S&P 500 Futures are closely followed by all types of investors and the financial media as an indicator of market movements. Investors can use S&P 500 Futures to speculate on the future value of the S&P 500 by buying or selling futures contracts.
One big difference between Stocks/ETFs and Futures is how much the product moves for each point up or down. In the examples below, I refer to “one share” when referring to Stocks/ETFs; and to “one contract” when referring to Futures. For purposes of this discussion, think of shares and contracts as the same thing.
Stock Example: Apple is currently trading at $149. If I buy one share of Apple at $149 and it goes up one point to $150, I make $1. And of course the opposite is true, that I would lose $1 if the stock goes down one point. The same case holds true for ETFs.
/ES Example: One point moves in the /ES Futures are worth $12.50 per contract (versus the stock $1). So the /ES moves faster than a stock. I can make more money or lose more money quicker by trading the /ES product. This product moves fast, so it may not be appropriate for many individual investors.
/MES Example: One point moves in the /MES Futures are worth $1.25 per contract (versus the stock $1). This is a much more reasonable price for the average investor. I use this product myself.
Stocks and ETFs have “overnight risk”. Because we can only trade stocks/ETFs during regular trading hours, it is possible that negative news is reported overnight on a stock we own, causing the stock price to drop before the market opens the following day. Or a stock price may fluctuate dramatically when a company reports quarterly earnings results after the market closes. If earnings are great or horrible, the stock may move sharply up or down before the market opens the following day.

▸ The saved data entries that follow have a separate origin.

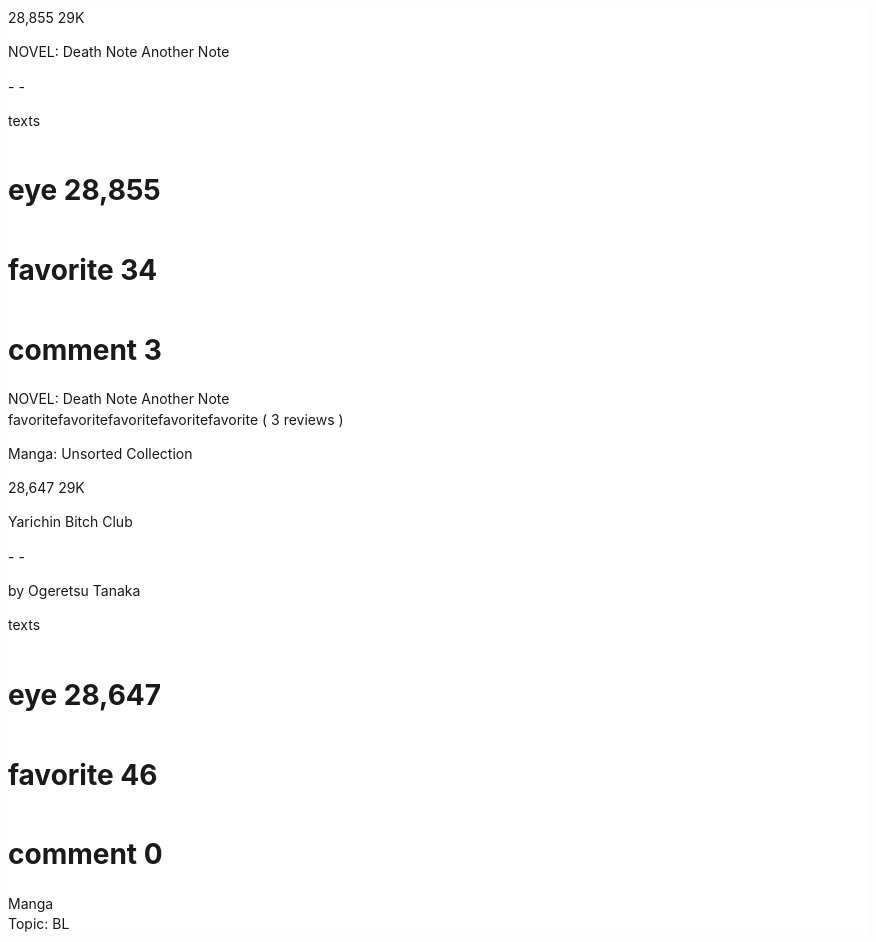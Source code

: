 28,855 29K

[](/details/manga_Death_Note_Another_Note "NOVEL: Death Note Another Note")

NOVEL: Death Note Another Note

\- -

<span class="iconochive-texts" aria-hidden="true"></span><span class="sr-only">texts</span>

<span class="iconochive-eye" aria-hidden="true"></span><span class="sr-only">eye</span> 28,855
==============================================================================================

<span class="iconochive-favorite" aria-hidden="true"></span><span class="sr-only">favorite</span> 34
====================================================================================================

<span class="iconochive-comment" aria-hidden="true"></span><span class="sr-only">comment</span> 3
=================================================================================================

NOVEL: Death Note Another Note  
<span alt="4.67 out of 5 stars" title="4.67 out of 5 stars"><span class="iconochive-favorite" aria-hidden="true"></span><span class="sr-only">favorite</span><span class="iconochive-favorite" aria-hidden="true"></span><span class="sr-only">favorite</span><span class="iconochive-favorite" aria-hidden="true"></span><span class="sr-only">favorite</span><span class="iconochive-favorite" aria-hidden="true"></span><span class="sr-only">favorite</span><span class="iconochive-favorite" aria-hidden="true"></span><span class="sr-only">favorite</span></span> ( 3 reviews )  

<a href="/details/manga_unsorted" class="stealth"></a>

Manga: Unsorted Collection

28,647 29K

[](/details/YarichinV.2ch69 "Yarichin Bitch Club")

Yarichin Bitch Club

\- -

<span class="hidden-lists">by</span> <span class="byv" title="Ogeretsu Tanaka">Ogeretsu Tanaka</span>

<span class="iconochive-texts" aria-hidden="true"></span><span class="sr-only">texts</span>

<span class="iconochive-eye" aria-hidden="true"></span><span class="sr-only">eye</span> 28,647
==============================================================================================

<span class="iconochive-favorite" aria-hidden="true"></span><span class="sr-only">favorite</span> 46
====================================================================================================

<span class="iconochive-comment" aria-hidden="true"></span><span class="sr-only">comment</span> 0
=================================================================================================

Manga  
Topic: BL  

<a href="/details/manga_novels" class="stealth"></a>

Some investors trade Futures for the purpose of minimizing risk in their stock portfolio. For example, the stock market is currently at all-time highs. If I own several stocks that I have held for a long time, my stock portfolio reflects a large unrealized gain. I can choose to sell a portion of my stocks now and lock in gains. Or I can continue to hold my stocks, and hedge my portfolio by shorting some /MES Futures Contracts, for example. In this scenario, if the stock market drops, my stock portfolio will drop in value. But I will earn back a portion of stock losses with my short position in /MES.
Many investors diversify their portfolios by investing in stocks from various sectors and industries (i.e., technology, banks, chemicals, etc.). Today, many types of products are now available in addition to just stocks, such as stock options (topic in a future post), ETFs, Futures, and Micro Futures. These new product offerings can be added to your own stock portfolio to add a layer of diversification, and to even protect a percentage of your stock portfolio from inevitable market down turns. By paying attention to the trends in the market, we can assess where and how to invest our money wisely. Good luck!